B. Motion for Leave to Amend
Short has numerous motions pending, all of which-save the motion to amend-are rendered moot by the Court's dismissal for lack of jurisdiction. Short seeks “permission to amend the complaint . . . to use the correct form,” which she describes as the “civil rights complaint form non-prisoner.” Mot. for Leave to File Am. Compl., ECF No. 76. at 1, 2. She admits that “[t]he substance of the case will not be changed in any manner.” Id. at 2.
The “grant or denial of an opportunity to amend is within the discretion of the District Court[.]” Foman v. Davis, 371 U.S. 178, 182 (1962). Although leave should be “freely give[n] . . . when justice so requires,” Fed.R.Civ.P. 15(a)(2), justice does not always require the Court to grant leave to amend. “Leave may properly be denied if the proposed amendment is futile, such that it would not withstand a motion to dismiss.” Singletary v.
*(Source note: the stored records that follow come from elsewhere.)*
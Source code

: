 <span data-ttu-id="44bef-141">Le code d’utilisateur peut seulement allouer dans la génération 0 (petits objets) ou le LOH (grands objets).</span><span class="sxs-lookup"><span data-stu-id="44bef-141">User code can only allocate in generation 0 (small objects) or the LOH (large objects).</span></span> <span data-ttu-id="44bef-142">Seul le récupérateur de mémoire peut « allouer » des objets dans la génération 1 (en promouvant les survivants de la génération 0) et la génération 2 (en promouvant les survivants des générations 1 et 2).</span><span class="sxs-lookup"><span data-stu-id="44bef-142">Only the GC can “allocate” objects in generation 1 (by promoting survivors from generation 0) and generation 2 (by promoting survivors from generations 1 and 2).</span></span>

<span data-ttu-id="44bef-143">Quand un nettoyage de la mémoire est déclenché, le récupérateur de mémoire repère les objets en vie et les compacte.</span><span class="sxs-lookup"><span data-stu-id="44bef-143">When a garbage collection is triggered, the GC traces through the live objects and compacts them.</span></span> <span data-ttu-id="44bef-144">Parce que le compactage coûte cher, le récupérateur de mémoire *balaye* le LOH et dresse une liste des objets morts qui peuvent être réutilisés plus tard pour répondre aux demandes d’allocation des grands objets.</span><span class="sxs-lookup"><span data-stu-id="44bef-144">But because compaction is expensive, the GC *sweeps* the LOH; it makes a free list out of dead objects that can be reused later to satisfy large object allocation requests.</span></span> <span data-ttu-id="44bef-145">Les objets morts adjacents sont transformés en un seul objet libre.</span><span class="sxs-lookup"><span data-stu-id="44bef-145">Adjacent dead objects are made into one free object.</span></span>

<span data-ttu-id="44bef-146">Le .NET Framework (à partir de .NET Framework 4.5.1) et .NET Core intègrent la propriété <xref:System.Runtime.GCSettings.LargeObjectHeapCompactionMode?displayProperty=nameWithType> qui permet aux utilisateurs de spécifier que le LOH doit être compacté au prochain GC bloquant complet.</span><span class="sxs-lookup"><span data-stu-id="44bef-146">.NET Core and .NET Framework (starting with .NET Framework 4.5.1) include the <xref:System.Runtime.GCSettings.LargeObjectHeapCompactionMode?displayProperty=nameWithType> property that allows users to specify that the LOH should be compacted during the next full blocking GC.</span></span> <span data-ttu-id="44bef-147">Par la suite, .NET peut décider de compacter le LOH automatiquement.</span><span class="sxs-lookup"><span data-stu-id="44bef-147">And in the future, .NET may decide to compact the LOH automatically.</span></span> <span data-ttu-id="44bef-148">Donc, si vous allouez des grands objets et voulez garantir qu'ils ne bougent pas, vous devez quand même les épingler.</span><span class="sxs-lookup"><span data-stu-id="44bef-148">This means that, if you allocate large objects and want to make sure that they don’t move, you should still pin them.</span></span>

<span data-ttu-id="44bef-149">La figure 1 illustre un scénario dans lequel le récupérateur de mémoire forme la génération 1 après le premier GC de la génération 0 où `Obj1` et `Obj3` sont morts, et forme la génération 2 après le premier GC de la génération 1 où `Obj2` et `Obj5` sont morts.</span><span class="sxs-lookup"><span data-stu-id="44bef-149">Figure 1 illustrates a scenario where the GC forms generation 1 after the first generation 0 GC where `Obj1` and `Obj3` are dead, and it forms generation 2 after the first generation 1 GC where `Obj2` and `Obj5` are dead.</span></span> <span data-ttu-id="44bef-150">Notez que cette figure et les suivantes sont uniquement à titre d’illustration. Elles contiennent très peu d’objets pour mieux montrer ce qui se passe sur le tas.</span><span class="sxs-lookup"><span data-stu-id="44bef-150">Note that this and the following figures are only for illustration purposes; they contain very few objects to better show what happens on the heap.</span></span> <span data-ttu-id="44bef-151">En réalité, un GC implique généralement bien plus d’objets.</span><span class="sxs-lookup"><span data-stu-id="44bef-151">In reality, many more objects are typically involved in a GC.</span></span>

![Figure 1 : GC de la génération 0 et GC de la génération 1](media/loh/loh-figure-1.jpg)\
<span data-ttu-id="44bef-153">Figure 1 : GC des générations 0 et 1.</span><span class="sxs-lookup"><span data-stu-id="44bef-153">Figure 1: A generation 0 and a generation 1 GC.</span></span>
Howard Univ., 939 F.3d 287, 295 (D.C. Cir. 2019) (cleaned up). Given Short's admission that the substance of the Complaint would not change-only the format-the Court agrees that the amended Complaint could not survive another motion to dismiss. See Def.'s Opp'n to Pl.'s Mot. for Leave to File Am. Compl., ECF No. 82 at 4-5. Accordingly, leave to amend the Complaint is denied as futile.
III. CONCLUSION
For the above reasons, the Court grants the District of Columbia's motion to dismiss for lack of subject-matter jurisdiction and denies Short's motion for leave to amend her Complaint. All other pending motions are accordingly moot.
An Order will be released contemporaneously with this Memorandum Opinion.